/lightfieldsuperpixels

Repository for the ICCV 2019 paper: View-consistent 4D Light Field Superpixel Segmentation, by Khan et al.

Primary LanguageMATLABGNU General Public License v3.0GPL-3.0

View-Consistent 4D Light Field Superpixel Segmentation

Numair Khan1, Qian Zhang1, Lucas Kasser1,Henry Stone1, Min H. Kim2, James Tompkin1
1Brown, 2KAIST
ICCV 2019

Presentation Video (YouTube)

Citation

If you use this code in your work, please cite our paper:

@article{khan2019vclfs,
  title={View-consistent 4D Lightfield Superpixel Segmentation},
  author={Numair Khan, Qian Zhang, Lucas Kasser, Henry Stone, Min H. Kim, James Tompkin},
  journal={International Conference on Computer Vision},
  year={2019},
}

Running the MATLAB Code

Generating Superpixels

To generate a superpixel segmentation of a light field, use run.sh followed by the path to the light field file:

sudo ./run.sh <path-to-light-field>

The light field is provided as a .mat file containing a 5D array. The dimensions of the 5D array should be ordered as (y, x, rgb, v, u) where "rgb" denotes the color channels.

                 u              
       ---------------------------->
       |  ________    ________
       | |    x   |  |    x   |
       | |        |  |        |
     v | | y      |  | y      | ....
       | |        |  |        |     
       | |________|  |________| 
       |           :
       |           :
       v

Alternatively, a path to a directory of images may be provided to run.sh. The directory should contain a file called config.txt with the dimensions of the light field on the first line in format y, x, v, u.

Make sure to set the camera movement direction for both u and v in parameters.m.

The segmentation results are output to a 4D MATLAB array in ./results/<time-stamp>/.

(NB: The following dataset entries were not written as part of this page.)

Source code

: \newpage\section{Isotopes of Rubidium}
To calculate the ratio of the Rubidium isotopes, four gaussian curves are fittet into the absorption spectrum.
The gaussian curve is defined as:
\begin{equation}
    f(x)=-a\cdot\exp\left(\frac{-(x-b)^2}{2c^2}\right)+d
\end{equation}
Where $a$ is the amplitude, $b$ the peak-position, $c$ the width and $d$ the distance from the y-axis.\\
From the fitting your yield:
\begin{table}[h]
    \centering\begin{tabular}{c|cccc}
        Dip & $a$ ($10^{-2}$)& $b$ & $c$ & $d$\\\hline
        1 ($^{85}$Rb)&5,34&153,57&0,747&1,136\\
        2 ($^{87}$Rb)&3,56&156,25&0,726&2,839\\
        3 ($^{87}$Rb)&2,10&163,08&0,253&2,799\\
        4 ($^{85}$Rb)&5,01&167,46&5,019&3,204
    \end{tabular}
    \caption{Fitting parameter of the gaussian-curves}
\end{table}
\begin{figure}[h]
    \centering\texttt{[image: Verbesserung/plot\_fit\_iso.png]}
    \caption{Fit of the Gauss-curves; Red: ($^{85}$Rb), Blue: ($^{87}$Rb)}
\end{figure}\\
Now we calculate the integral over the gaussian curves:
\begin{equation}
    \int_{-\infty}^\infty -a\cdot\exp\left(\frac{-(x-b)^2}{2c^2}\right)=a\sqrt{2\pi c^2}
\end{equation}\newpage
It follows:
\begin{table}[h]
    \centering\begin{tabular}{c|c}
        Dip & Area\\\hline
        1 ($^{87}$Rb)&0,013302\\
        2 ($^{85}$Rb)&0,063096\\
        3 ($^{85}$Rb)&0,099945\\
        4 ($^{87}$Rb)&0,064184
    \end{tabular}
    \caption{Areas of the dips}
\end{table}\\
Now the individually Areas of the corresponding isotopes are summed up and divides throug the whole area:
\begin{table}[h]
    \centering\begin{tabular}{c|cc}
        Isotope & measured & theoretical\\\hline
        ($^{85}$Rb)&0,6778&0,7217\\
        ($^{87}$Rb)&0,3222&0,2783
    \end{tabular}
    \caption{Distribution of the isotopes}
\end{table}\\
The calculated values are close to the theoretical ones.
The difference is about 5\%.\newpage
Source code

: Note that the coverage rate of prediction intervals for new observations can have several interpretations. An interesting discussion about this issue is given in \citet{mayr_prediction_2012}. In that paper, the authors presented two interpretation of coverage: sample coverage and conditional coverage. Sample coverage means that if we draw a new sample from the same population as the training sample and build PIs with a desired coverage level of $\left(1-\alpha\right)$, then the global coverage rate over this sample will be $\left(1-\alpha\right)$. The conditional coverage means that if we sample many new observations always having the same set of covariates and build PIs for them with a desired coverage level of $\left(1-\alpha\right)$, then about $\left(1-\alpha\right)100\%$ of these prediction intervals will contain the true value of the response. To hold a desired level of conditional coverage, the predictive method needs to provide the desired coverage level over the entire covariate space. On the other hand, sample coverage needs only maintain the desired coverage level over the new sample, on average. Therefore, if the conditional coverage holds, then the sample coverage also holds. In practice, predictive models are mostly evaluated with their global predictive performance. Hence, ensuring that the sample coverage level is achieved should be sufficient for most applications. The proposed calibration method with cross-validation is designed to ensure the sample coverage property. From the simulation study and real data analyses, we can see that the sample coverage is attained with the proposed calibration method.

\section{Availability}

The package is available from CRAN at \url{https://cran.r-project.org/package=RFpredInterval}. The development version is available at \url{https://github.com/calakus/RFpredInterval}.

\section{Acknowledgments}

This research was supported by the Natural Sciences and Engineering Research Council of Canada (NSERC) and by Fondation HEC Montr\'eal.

Comparing Your Own Results on the HCI dataset

It's easy to compare results of your own light field superpixel algorithm to our method on the old HCI dataset. Since the old HCI dataset provides ground truth segmentation labels and disparity maps, we can evaluate results both quantitatively and qualitatively.

To do this, first download and extract the dataset to a location on your file <path-to-hci-dataset>. Then run:

sudo ./compare-hci.sh <path-to-your-results> <path-to-output-plots> <path-to-hci-dataset>

This will output qualitative and quantitative comparison figures at location <path-to-output-plots>. This takes some time to finish, so you may want to run it overnight.

<path-to-your-results> should contain your results stored as 4D arrays in separate .mat files, with the following considerations:

  • The filename of each .mat file should contain the name of the HCI light field it stores labels for (buddha, horses, papillon, or stillLife -- casing doesn't matter).

  • Provide separate files for each superpixel size.

  • Make sure your 4D arrays follow the dimensional order (y, x, v, u)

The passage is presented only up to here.